Он полез в карман за сигаретами. Вместе с пачкой из кармана выскользнула шелковая косынка. Он уткнулся лицом в холодную тонкую ткань. А потом кинулся к автомату на углу, вытряхнул мелочь, нашел двушку и набрал номер Зинули Резниковой. Зинуля совсем не удивилась, когда он потребовал срочно назвать номер квартиры ее подруги Ники.
– Только учти, Ракитин, у тебя ничего не выйдет. Ника холодная и неприступная. Ей еще никто не нравился. К ней все время кто-то клеится, но она…
– Спасибо, Зинуля, с днем рождения тебя!
Через минуту он уже звонил в дверь. Он плохо соображал, что делает. Единственным его желанием было увидеть ее сейчас же, сию минуту, хотя расстались они только что. Он как будто хотел удостовериться, что Ника не приснилась ему и не исчезла навсегда за дверью подъезда.
Сердце его стучало так громко, что он не сразу расслышал крики, которые доносились из квартиры, и не успел понять, что явился с шелковой косынкой и со своей дикой детской влюбленностью совсем не вовремя.
В квартире ждали приезда «скорой». Итальянский режиссер пригласил Викторию с мужем в ресторан только для того, чтобы сообщить ей неприятную новость. Раневскую будет играть другая актриса, и Виктории не надо беспокоиться насчет пробы в роли.

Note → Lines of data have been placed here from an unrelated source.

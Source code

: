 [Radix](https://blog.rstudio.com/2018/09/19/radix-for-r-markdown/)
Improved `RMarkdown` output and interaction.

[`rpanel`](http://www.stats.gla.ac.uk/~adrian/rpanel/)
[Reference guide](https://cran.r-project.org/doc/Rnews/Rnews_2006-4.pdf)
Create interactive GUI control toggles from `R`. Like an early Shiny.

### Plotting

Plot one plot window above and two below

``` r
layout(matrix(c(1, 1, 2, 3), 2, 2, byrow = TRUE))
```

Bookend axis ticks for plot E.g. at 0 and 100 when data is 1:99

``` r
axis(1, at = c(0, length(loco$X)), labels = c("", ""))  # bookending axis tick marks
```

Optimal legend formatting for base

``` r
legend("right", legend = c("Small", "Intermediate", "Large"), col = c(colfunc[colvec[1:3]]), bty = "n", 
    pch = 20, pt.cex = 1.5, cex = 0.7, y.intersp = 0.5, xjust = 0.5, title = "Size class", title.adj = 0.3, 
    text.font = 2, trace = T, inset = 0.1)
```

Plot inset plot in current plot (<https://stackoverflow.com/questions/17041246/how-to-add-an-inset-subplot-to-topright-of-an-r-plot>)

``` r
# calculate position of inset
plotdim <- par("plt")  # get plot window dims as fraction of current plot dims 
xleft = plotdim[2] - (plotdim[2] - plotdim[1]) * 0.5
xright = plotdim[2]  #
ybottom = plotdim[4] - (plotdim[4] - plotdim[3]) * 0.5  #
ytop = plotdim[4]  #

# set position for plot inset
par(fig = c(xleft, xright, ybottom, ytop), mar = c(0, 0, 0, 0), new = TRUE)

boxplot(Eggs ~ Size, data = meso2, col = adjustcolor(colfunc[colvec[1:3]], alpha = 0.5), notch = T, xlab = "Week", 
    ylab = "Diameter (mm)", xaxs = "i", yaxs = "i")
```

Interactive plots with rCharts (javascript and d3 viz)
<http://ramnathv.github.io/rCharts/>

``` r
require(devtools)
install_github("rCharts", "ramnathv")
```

Всю дорогу в такси Виктория молчала. Дома, не говоря ни слова и как будто не замечая присутствия мужа, высыпала на ладонь около двадцати таблеток элениума, содержимое двух пачек, отправила в рот всю горсть, схватила чайник и стала быстро хлебать холодную кипяченую воду прямо из носика, запивая таблетки.
– Я не хочу жить! – кричала Виктория. – Оставь меня в покое, ублюдок!
Дядя Володя пытался влить ей в рот слабый раствор марганцовки, чтобы вызвать рвоту. Она сопротивлялась, они почти дрались, разбрызгивая розовую от марганцовки воду. Несмотря на огромное количество выпитых успокоительных таблеток, Виктория буйствовала, выкрикивала чудовищные ругательства. Именно такую сцену застала Ника, вернувшись домой.
А через десять минут позвонили в дверь, но вместо бригады «скорой» на пороге стоял белобрысый длинный Никита Ракитин с шелковой косыночкой в руке.
– Я очень прошу, уйди, – сказала Ника.
– Малыш, это «скорая»? – донесся голос из комнаты.
– Нет. Это ко мне, – ответила Ника и повторила, не глядя на Никиту: – Уйди, пожалуйста. У нас несчастье.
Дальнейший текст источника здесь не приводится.